Hegseth disse ao “60 Minutes” que os Estados Unidos estão a “monitorizar tudo” e a incluí-lo diretamente nos planos de guerra, ignorando as alegações de que qualquer partilha de inteligência entre o Irão e a Rússia coloca as tropas americanas em risco.

“Nossos comandantes estão cientes de tudo, temos a melhor inteligência do mundo”. Ele disse isso em um pequeno clipe antes de sua entrevista no domingo.


Hegseth disse ao “60 Minutes” que os Estados Unidos estavam “rastreando tudo” e inserindo isso diretamente nos planos de guerra. CRISTOBAL HERRERA-ULASHKEVICH/EPA/Shutterstock

“Estamos cientes de quem está falando com quem, por que estão falando com eles, quão precisas essas informações podem ser, como consideramos isso em nossos planos de batalha… então sabemos o que está acontecendo”, continuou Hegseth.

“Assim, o povo americano pode ter certeza de que o seu comandante-em-chefe sabe exatamente quem está falando com quem, e que qualquer coisa que não deveria estar acontecendo, seja publicamente ou através de canais secretos, está sendo confrontada e combatida à força.”

Relatórios surgiram na sexta-feira O Kremlin forneceu a localização de navios de guerra, aviões e outros recursos militares americanos à República Islâmica desde que os Estados Unidos e Israel lançaram ataques aéreos conjuntos no sábado, disse o Kremlin.

Hegseth enfatizou que a suposta interferência da Rússia não era uma ameaça às tropas e ao pessoal dos EUA, acrescentando que não era algo que o preocupasse.

“Ninguém está nos colocando em perigo”, disse ele.


Acompanhe a cobertura do Post sobre os ataques aéreos dos EUA ao Irã:


“Estamos colocando outras pessoas em perigo, e esse é o nosso trabalho. Portanto, não estamos preocupados com isso. Mas as únicas pessoas que deveriam estar preocupadas agora são os iranianos que pensam que vão sobreviver.”

Desde o início da guerra, o Irão lançou milhares de drones e mísseis contra bases militares, locais diplomáticos e instalações aliadas dos EUA no Médio Oriente, de acordo com o Comando Central do Exército (CENTCOM); Os ataques atingiram cerca de 12 países da região.


Visão noturna de Teerã com grandes nuvens de fumaça laranja e fogo subindo da explosão.
Na sexta-feira, surgiram relatos de que o Kremlin havia transferido a localização de navios de guerra, aeronaves e outros meios militares americanos para a República Islâmica.
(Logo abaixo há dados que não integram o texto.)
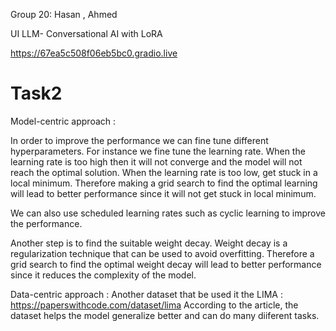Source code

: Group 20: Hasan , Ahmed 

UI LLM- Conversational AI with LoRA

https://67ea5c508f06eb5bc0.gradio.live


# Task2


Model-centric approach :

In order to improve the performance we can fine tune different hyperparameters. For instance we fine tune the learning rate. When the learning rate is too high then it will not converge and the model will not reach the optimal solution. When the learning rate is too low, get stuck in a local minimum. Therefore making  a grid search to find the optimal learning will lead to better performance since it will not get stuck in local minimum.  

We can also use scheduled learning rates such as cyclic learning to improve the performance. 

Another step is to find the suitable weight decay. Weight decay is a regularization technique  that can be used to avoid overfitting. Therefore a grid search to find the optimal weight decay will lead to better performance since it reduces the complexity of the model.   



Data-centric approach :
Another dataset that be used it the LIMA : https://paperswithcode.com/dataset/lima
According to the article, the dataset helps the model generalize better and can do many diiferent tasks.
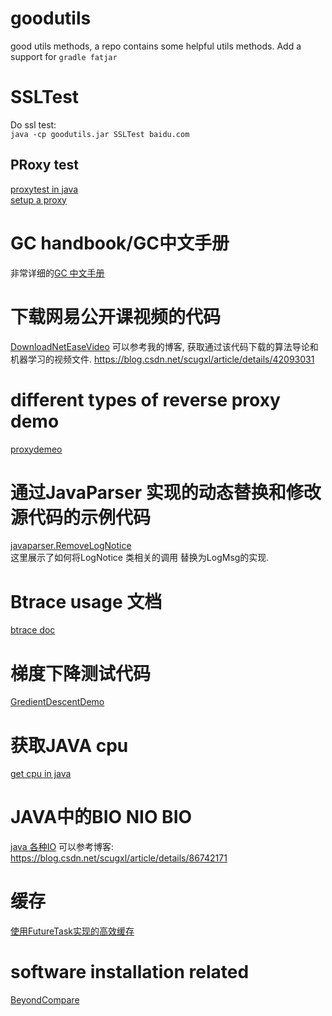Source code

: # goodutils
good utils methods, a repo contains some helpful utils methods.
Add a support for 
`gradle fatjar`

# SSLTest
Do ssl test:<br>
`java -cp goodutils.jar SSLTest baidu.com`
## PRoxy test
[proxytest in java](src/network/ProxyTest.java)<br>
[setup a proxy](src/network/ConfigAProxyByCCProxy.md)

# GC handbook/GC中文手册
非常详细的[GC 中文手册](gc_handbook_zh.md)

# 下载网易公开课视频的代码
[DownloadNetEaseVideo](src/netease/DownloadNetEaseVideo.java)
可以参考我的博客, 获取通过该代码下载的算法导论和机器学习的视频文件.
https://blog.csdn.net/scugxl/article/details/42093031

# different types of reverse proxy demo
[proxydemeo](proxydemeo)

# 通过JavaParser 实现的动态替换和修改源代码的示例代码
[javaparser.RemoveLogNotice](src/javaparser/RemoveLogNotice.java) <br>
这里展示了如何将LogNotice 类相关的调用 替换为LogMsg的实现.

# Btrace usage 文档
[btrace doc](btrace_usage.md)

# 梯度下降测试代码
[GredientDescentDemo](src/GredientDescentDemo.java)

# 获取JAVA cpu
[get cpu in java](src/cpu/CpuTest.java)

# JAVA中的BIO NIO BIO
[java 各种IO](src/io/README.MD)
可以参考博客: https://blog.csdn.net/scugxl/article/details/86742171

# 缓存
[使用FutureTask实现的高效缓存](src/multithread/UseFutureTaskImplementedCache.java)


# software installation related

[BeyondCompare](softs/beyondCompare_onMac/readme.md)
ABEDIN TAHERKENAREH/EPA/Shutterstock

Seis soldados da Reserva do Exército também foram mortos em um ataque de drone iraniano ao Kuwait.

O Kremlin condenou o ataque ao Irão como “um acto pré-planeado e não provocado de agressão armada contra um Estado membro soberano e independente da ONU”.

Apesar da ajuda da Rússia, tanto o Presidente Trump como Hegseth declararam que os militares dos EUA tinham estabelecido “domínio total” sobre o Irão e que a República Islâmica já tinha “perdido tudo”.